Info: (m4) Changeword

Info Catalog
m4: Changecom
m4: Input Control
m4: M4wrap
m4: Changeword

 
 8.4 Changing the lexical structure of words
 ===========================================
 
      The macro 'changeword' and all associated functionality is
      experimental.  It is only available if the '--enable-changeword'
      option was given to 'configure', at GNU 'm4' installation time.
      The functionality will go away in the future, to be replaced by
      other new features that are more efficient at providing the same
      capabilities.  _Do not rely on it_.  Please direct your comments
      about it the same way you would do for bugs.
 
    A file being processed by 'm4' is split into quoted strings, words
 (potential macro names) and simple tokens (any other single character).

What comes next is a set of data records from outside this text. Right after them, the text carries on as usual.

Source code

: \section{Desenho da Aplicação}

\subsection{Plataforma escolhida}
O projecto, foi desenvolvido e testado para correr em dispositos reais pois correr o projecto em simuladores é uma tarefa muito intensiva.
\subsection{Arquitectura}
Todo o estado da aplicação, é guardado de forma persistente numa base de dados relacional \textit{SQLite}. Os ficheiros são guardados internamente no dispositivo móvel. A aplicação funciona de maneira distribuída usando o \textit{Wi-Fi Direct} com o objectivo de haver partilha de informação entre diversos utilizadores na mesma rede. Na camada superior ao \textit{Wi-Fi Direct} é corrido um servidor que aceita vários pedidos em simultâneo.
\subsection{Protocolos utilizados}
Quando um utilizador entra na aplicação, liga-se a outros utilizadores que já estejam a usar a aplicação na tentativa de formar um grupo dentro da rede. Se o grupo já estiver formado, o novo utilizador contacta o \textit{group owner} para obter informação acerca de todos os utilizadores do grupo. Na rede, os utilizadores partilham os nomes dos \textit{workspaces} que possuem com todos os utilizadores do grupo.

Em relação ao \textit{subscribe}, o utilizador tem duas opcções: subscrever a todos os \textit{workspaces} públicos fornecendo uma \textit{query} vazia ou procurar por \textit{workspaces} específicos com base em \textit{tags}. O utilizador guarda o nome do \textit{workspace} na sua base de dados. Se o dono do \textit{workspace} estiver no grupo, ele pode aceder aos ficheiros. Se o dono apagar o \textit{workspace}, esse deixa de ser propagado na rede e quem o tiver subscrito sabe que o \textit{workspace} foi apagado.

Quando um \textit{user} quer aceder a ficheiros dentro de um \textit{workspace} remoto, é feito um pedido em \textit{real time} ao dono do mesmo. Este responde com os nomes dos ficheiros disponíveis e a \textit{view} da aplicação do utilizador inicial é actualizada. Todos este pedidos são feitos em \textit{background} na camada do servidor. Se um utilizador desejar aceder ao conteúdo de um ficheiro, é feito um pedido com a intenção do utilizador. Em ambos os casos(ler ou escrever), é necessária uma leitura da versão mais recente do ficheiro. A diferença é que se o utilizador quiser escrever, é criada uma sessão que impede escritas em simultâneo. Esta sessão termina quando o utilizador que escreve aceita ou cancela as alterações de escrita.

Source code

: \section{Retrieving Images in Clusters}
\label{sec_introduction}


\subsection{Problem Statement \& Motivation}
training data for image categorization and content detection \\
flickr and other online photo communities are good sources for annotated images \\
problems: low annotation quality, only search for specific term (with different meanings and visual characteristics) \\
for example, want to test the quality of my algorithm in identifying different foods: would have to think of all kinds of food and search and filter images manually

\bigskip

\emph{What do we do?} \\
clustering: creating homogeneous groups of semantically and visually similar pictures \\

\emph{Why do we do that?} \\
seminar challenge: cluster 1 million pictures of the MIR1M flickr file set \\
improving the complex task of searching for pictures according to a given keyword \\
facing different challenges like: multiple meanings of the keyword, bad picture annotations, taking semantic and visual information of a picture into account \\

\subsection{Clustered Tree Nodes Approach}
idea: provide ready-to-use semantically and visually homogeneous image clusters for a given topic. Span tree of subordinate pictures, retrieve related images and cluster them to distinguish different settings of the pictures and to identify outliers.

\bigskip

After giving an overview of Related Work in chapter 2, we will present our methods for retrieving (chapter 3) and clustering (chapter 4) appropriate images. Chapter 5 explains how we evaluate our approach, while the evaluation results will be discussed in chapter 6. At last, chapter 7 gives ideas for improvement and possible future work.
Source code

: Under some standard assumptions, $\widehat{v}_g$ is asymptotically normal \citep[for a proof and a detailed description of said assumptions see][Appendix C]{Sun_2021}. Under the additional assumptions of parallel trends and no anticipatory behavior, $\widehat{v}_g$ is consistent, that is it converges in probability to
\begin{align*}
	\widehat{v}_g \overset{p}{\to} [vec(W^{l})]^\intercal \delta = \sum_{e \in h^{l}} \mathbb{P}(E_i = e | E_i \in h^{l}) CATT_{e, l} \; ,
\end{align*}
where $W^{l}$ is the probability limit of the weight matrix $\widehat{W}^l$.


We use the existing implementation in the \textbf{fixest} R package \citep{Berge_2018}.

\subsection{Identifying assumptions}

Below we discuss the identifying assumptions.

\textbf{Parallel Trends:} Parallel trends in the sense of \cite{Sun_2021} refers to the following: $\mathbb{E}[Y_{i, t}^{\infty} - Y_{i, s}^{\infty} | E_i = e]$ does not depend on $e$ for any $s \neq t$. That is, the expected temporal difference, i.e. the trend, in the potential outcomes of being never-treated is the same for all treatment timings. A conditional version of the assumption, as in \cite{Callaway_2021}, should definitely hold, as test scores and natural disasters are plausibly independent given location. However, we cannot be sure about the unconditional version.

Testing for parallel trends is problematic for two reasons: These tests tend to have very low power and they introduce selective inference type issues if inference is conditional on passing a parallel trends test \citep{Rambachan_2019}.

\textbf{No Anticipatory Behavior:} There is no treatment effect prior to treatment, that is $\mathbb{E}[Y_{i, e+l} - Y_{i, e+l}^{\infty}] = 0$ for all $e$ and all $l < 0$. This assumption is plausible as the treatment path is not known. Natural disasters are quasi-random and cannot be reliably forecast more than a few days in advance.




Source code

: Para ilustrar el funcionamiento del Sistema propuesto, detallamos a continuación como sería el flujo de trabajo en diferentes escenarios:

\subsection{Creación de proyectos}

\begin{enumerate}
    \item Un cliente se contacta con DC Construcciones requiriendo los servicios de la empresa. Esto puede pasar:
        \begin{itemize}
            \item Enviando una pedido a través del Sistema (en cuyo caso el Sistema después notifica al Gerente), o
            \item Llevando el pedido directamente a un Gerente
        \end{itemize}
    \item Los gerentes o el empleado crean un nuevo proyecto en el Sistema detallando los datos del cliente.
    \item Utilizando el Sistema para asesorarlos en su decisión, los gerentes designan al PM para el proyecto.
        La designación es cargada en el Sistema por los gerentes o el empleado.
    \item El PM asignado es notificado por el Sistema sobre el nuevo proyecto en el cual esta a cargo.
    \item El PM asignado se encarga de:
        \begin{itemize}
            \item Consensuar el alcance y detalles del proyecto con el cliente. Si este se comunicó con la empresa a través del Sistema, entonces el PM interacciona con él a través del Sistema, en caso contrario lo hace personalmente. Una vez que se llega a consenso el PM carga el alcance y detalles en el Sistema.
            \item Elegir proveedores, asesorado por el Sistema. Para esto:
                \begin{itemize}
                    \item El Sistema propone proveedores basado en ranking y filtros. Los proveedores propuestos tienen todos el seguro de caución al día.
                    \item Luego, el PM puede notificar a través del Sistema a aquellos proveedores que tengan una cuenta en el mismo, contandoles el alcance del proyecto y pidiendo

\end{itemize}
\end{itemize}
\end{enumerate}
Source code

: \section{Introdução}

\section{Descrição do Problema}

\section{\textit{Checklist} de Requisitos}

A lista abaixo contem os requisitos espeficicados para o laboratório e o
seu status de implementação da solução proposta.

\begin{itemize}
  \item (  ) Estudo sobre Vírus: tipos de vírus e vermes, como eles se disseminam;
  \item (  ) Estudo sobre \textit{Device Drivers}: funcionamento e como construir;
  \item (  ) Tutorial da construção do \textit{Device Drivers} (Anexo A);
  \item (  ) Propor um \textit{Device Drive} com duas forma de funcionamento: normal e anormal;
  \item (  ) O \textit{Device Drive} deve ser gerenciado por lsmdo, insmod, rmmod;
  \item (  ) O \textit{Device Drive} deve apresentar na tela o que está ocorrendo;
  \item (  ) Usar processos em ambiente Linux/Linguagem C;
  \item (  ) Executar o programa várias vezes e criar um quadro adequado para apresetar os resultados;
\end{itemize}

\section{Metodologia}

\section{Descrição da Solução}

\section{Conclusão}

 Initially a word is defined by the following regular expression:
 
      [_a-zA-Z][_a-zA-Z0-9]*
 
    Using 'changeword', you can change this regular expression:
 
  -- Optional builtin: changeword (REGEX)
      Changes the regular expression for recognizing macro names to be
      REGEX.  If REGEX is empty, use '[_a-zA-Z][_a-zA-Z0-9]*'.  REGEX
      must obey the constraint that every prefix of the desired final
      pattern is also accepted by the regular expression.  If REGEX
      contains grouping parentheses, the macro invoked is the portion
      that matched the first group, rather than the entire matching
      string.
 
      The expansion of 'changeword' is void.  The macro 'changeword' is
      recognized only with parameters.
 
    Relaxing the lexical rules of 'm4' might be useful (for example) if
 you wanted to apply translations to a file of numbers:
 
      ifdef(`changeword', `', `errprint(` skipping: no changeword support
      ')m4exit(`77')')dnl
      changeword(`[_a-zA-Z0-9]+')
      =>
      define(`1', `0')1
      =>0
 
    Tightening the lexical rules is less useful, because it will
 generally make some of the builtins unavailable.  You could use it to
 prevent accidental call of builtins, for example:
 
      ifdef(`changeword', `', `errprint(` skipping: no changeword support
      ')m4exit(`77')')dnl
      define(`_indir', defn(`indir'))
      =>
      changeword(`_[_a-zA-Z0-9]*')
      =>
      esyscmd(`foo')
      =>esyscmd(foo)
      _indir(`esyscmd', `echo hi')
      =>hi
      =>
 
    Because 'm4' constructs its words a character at a time, there is a
 restriction on the regular expressions that may be passed to
 'changeword'.  This is that if your regular expression accepts 'foo', it
 must also accept 'f' and 'fo'.
 
      ifdef(`changeword', `', `errprint(` skipping: no changeword support
      ')m4exit(`77')')dnl
      define(`foo
      ', `bar
      ')
      =>
      dnl This example wants to recognize changeword, dnl, and `foo\n'.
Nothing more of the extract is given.